When identifying the cost savings amount that converting to LED lighting would offer, Alasimi said he went through the process by, “Basically taking what was being used—100,000 watts during a certain period of time [in the Superior Dome], took those 100,000 watts of usage and compared it to the 3,600 watts of usage that the new LED’s put in. So take that time and factor in all the costs associated with it, and that’s where the money came in from savings.”
In the Superior Dome, there are 100 lamps above the football field that give off 100,000 watts of electricity at full luminosity. Twelve new supplemental LED fixtures were also recently added on the catwalk above the field, bringing the total wattage output down to 3,600 during times when there isn’t a football game.
The LED system is activated for public walking, recreation and other general use. There has been no change to the enhanced lighting level required for Wildcat football games, according to an NMU Campus Connect newsletter. The Superior Dome project cost $18,000 and is expected to result in a savings of 96,400 watts of electricity.

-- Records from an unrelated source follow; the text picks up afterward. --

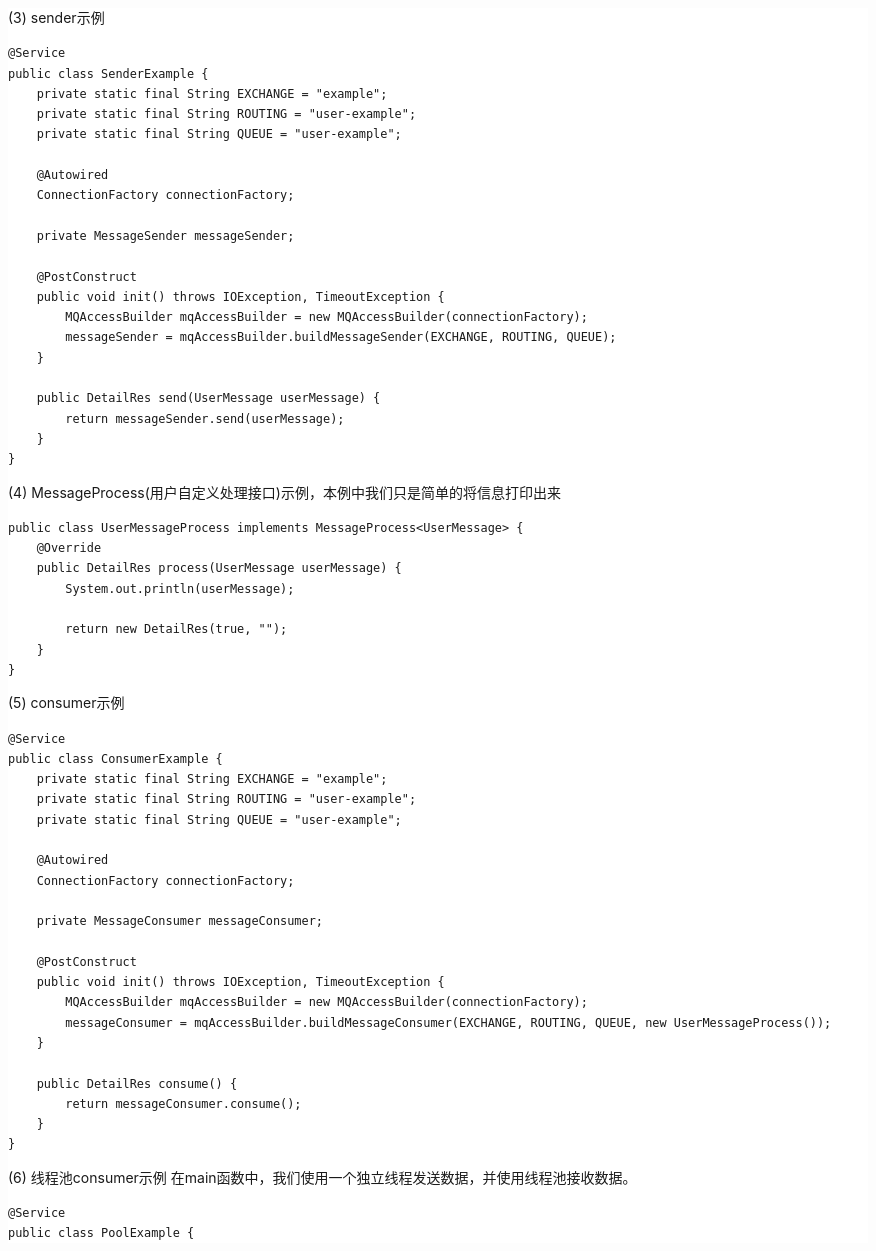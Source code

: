 (3) sender示例
```
@Service
public class SenderExample {
    private static final String EXCHANGE = "example";
    private static final String ROUTING = "user-example";
    private static final String QUEUE = "user-example";

    @Autowired
    ConnectionFactory connectionFactory;

    private MessageSender messageSender;

    @PostConstruct
    public void init() throws IOException, TimeoutException {
        MQAccessBuilder mqAccessBuilder = new MQAccessBuilder(connectionFactory);
        messageSender = mqAccessBuilder.buildMessageSender(EXCHANGE, ROUTING, QUEUE);
    }

    public DetailRes send(UserMessage userMessage) {
        return messageSender.send(userMessage);
    }
}
```
(4) MessageProcess(用户自定义处理接口)示例，本例中我们只是简单的将信息打印出来
```
public class UserMessageProcess implements MessageProcess<UserMessage> {
    @Override
    public DetailRes process(UserMessage userMessage) {
        System.out.println(userMessage);

        return new DetailRes(true, "");
    }
}
```
(5) consumer示例
```
@Service
public class ConsumerExample {
    private static final String EXCHANGE = "example";
    private static final String ROUTING = "user-example";
    private static final String QUEUE = "user-example";

    @Autowired
    ConnectionFactory connectionFactory;

    private MessageConsumer messageConsumer;

    @PostConstruct
    public void init() throws IOException, TimeoutException {
        MQAccessBuilder mqAccessBuilder = new MQAccessBuilder(connectionFactory);
        messageConsumer = mqAccessBuilder.buildMessageConsumer(EXCHANGE, ROUTING, QUEUE, new UserMessageProcess());
    }

    public DetailRes consume() {
        return messageConsumer.consume();
    }
}
```
(6) 线程池consumer示例
在main函数中，我们使用一个独立线程发送数据，并使用线程池接收数据。
```
@Service
public class PoolExample {
```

“The intent was just to satisfy a legal and safety requirement for just general purpose using of the field—walkers. It was nothing to do with usage as programming for sports,” Alasimi said.
Alasimi said in a press release that NMU has already recouped the expense of the LED fixtures in the Dome from BLP rebates as well as energy savings.
In the DeVos Art Museum, 250 incandescent 75-watt lamps were replaced with 14-watt LED lamps. Alasimi said he expects NMU to pay off the $4,200 project in less than six months with rebate and annual savings. He is also looking to add LED lighting to the PEIF and other campus buildings in the future when funds allow.
“The rebates as funding is starting to dry out. They only have so much [of a] pool of money,” Alasimi said. “So as more and more companies, or individuals, or whatever is always utilizing that pool, it just shrinks down. As of 2017, there’s going to be more money available. Whether or not we can get into that would be depending on how many other people are applying for it.”